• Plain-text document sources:
· · ·

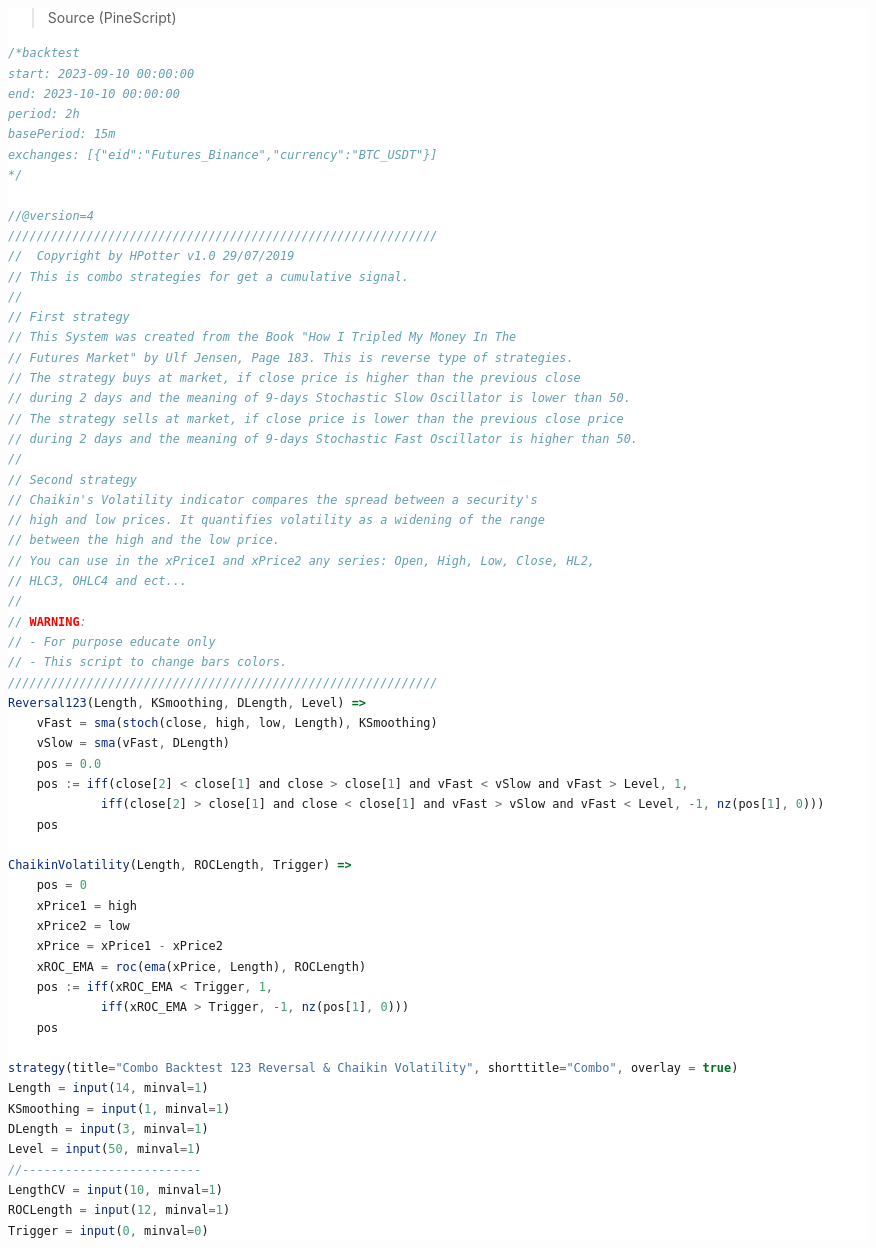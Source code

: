
> Source (PineScript)

``` javascript
/*backtest
start: 2023-09-10 00:00:00
end: 2023-10-10 00:00:00
period: 2h
basePeriod: 15m
exchanges: [{"eid":"Futures_Binance","currency":"BTC_USDT"}]
*/

//@version=4
////////////////////////////////////////////////////////////
//  Copyright by HPotter v1.0 29/07/2019
// This is combo strategies for get a cumulative signal. 
//
// First strategy
// This System was created from the Book "How I Tripled My Money In The 
// Futures Market" by Ulf Jensen, Page 183. This is reverse type of strategies.
// The strategy buys at market, if close price is higher than the previous close 
// during 2 days and the meaning of 9-days Stochastic Slow Oscillator is lower than 50. 
// The strategy sells at market, if close price is lower than the previous close price 
// during 2 days and the meaning of 9-days Stochastic Fast Oscillator is higher than 50.
//
// Second strategy
// Chaikin's Volatility indicator compares the spread between a security's
// high and low prices. It quantifies volatility as a widening of the range
// between the high and the low price.
// You can use in the xPrice1 and xPrice2 any series: Open, High, Low, Close, HL2,
// HLC3, OHLC4 and ect...
//
// WARNING:
// - For purpose educate only
// - This script to change bars colors.
////////////////////////////////////////////////////////////
Reversal123(Length, KSmoothing, DLength, Level) =>
    vFast = sma(stoch(close, high, low, Length), KSmoothing) 
    vSlow = sma(vFast, DLength)
    pos = 0.0
    pos := iff(close[2] < close[1] and close > close[1] and vFast < vSlow and vFast > Level, 1,
	         iff(close[2] > close[1] and close < close[1] and vFast > vSlow and vFast < Level, -1, nz(pos[1], 0))) 
	pos

ChaikinVolatility(Length, ROCLength, Trigger) =>
    pos = 0
    xPrice1 = high
    xPrice2 = low
    xPrice = xPrice1 - xPrice2
    xROC_EMA = roc(ema(xPrice, Length), ROCLength)
    pos := iff(xROC_EMA < Trigger, 1,
	         iff(xROC_EMA > Trigger, -1, nz(pos[1], 0))) 
    pos

strategy(title="Combo Backtest 123 Reversal & Chaikin Volatility", shorttitle="Combo", overlay = true)
Length = input(14, minval=1)
KSmoothing = input(1, minval=1)
DLength = input(3, minval=1)
Level = input(50, minval=1)
//-------------------------
LengthCV = input(10, minval=1)
ROCLength = input(12, minval=1)
Trigger = input(0, minval=0)
```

· · ·

• Instructions to follow: Could you return the lines in the entries above that contain "vSlow"?

• Task answer:
    vSlow = sma(vFast, DLength)
    pos := iff(close[2] < close[1] and close > close[1] and vFast < vSlow and vFast > Level, 1,
	         iff(close[2] > close[1] and close < close[1] and vFast > vSlow and vFast < Level, -1, nz(pos[1], 0))) 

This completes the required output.